Southeast Texas is an area to get lost in historically. The Gulf Coast is a thick place – humid air heavy with heat, with moisture, with history. Quoting passages from historical books, the historical record, the official history, I could get lost for ages in the websites, the yellowed pages of the archive, the repertoire of stories, anecdotes and footnotes to a history most often ignored in the everyday life of this low-lying, easily flooded metropolis.

We are not a place that remembers its history. Instead, a site of reinvention, a place of perpetual recreation and dis-remembering.

My own history is testament to this. But how to talk about personal history in a way that doesn’t devolve into mere nostalgia, into a yearning for a recovering of the past, into a search for truth and for what-really-happened-there.

When I first came back in 2001 to Houston, I wanted to make a movie, to make documentaries. One about other young people who had roots in these parts that went back seven generations. I interviewed friends that met these qualifications. I interviewed my grandmother, my great-aunt. I culled for stories everywhere I could find them. I did find stories, lots of them, but they have become unmanageable, unorganizable and I find that they stay in my brain much easier then they emerge onto paper.

I guess this is part of the reason why I suddenly (very suddenly) think a blog would be a good idea. Because it forces me to put on paper (or on computer) what otherwise would stay in my head and not find a way to escape. I also have tried to publish on these topics, I’ve done some articles in different magazines, sent a lot of query letters and such, but in the end, not much has come of it. I put my email at the end of my articles, my essays, my short stories, and I have yet to really hear from anyone else out there who is thinking about Houston, about history in Southeast Texas, but even more than that, the story of all of us, of our hearts, of this place, this dirt, this ground, this concrete, these buildings, these places that we bury and destroy without much thought.
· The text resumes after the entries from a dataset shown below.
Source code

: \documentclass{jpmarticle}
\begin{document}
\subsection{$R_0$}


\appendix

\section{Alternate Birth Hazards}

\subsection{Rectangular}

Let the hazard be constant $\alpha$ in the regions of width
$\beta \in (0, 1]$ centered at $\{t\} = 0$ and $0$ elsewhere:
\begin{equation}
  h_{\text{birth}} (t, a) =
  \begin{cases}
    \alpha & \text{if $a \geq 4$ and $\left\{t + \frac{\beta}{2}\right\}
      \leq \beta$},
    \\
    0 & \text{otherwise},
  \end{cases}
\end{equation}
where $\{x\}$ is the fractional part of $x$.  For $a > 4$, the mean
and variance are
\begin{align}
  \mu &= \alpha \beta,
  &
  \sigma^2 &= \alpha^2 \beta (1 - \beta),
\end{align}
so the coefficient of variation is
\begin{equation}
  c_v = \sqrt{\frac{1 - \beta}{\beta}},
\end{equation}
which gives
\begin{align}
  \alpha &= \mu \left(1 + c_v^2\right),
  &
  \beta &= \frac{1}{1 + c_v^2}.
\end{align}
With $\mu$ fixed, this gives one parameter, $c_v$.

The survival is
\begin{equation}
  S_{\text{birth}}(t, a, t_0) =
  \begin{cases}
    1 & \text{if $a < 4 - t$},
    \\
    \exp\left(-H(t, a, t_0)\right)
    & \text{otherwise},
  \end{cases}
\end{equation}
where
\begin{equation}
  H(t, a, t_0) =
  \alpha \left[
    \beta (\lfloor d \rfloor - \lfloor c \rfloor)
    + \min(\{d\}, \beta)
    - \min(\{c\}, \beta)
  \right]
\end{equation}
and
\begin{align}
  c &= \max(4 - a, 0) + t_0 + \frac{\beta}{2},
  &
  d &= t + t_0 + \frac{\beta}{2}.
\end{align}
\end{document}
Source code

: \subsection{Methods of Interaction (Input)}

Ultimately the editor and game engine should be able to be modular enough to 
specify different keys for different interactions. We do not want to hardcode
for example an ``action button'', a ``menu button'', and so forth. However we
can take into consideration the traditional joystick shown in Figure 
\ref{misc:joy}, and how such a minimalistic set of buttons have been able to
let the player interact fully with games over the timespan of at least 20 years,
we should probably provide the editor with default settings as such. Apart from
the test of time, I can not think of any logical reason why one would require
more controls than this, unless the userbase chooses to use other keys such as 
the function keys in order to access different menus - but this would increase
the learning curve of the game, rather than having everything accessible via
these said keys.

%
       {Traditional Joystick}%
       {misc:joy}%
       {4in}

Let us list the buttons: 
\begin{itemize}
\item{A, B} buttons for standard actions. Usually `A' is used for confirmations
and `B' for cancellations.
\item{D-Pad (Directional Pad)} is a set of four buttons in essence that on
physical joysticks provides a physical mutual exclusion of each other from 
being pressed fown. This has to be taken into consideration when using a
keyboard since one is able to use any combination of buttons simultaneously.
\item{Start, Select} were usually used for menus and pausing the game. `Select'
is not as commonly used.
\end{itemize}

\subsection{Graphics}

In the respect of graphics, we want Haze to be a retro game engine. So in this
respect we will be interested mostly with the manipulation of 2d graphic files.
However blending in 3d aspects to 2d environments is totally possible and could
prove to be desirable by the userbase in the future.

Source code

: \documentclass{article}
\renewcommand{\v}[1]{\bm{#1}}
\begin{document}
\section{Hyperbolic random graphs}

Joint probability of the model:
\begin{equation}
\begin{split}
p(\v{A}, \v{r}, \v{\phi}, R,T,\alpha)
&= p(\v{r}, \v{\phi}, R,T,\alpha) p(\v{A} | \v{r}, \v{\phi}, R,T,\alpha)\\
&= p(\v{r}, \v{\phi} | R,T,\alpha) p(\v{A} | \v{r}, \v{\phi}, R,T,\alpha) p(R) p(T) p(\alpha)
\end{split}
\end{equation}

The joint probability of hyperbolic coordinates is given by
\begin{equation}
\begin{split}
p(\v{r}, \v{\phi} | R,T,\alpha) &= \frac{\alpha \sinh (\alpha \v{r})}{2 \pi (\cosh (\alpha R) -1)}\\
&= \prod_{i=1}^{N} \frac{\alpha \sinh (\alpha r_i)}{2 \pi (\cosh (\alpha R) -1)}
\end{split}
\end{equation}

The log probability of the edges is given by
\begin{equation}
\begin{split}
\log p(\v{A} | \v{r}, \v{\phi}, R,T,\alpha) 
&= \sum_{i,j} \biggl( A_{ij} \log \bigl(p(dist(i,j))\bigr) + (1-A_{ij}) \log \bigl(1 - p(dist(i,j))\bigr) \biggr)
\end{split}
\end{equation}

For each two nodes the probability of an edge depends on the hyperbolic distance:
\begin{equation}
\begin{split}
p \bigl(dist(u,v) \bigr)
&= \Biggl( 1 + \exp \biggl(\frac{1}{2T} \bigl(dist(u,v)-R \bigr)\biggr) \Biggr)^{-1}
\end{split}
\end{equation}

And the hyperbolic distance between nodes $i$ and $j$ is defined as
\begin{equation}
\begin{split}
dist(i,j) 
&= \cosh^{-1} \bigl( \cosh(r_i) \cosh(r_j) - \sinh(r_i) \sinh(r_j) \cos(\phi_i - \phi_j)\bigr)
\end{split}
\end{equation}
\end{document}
In 2001, when I first came back to H-Town, there still was a movie theatre at the corner of Wheeler and Main Street. One night, I stopped took out my video camera and filmed the exterior of the place from different angles, it was nighttime and I had noticed caution tape had gone up around the building as if to prepare it for its eventual demise. These images I put into my camera were reminders to me of what had been there of what we could have done with that space. After the old theatre was destroyed, all that was left was a concrete slab foundation in one corner of an entire city block leveled. There is a little grass sliver where the City of Houston has erected a sign that denotes that this small stretch of grass is actually a park. The park will be maintained and the grass fed as a new city, new buildings grow up around it.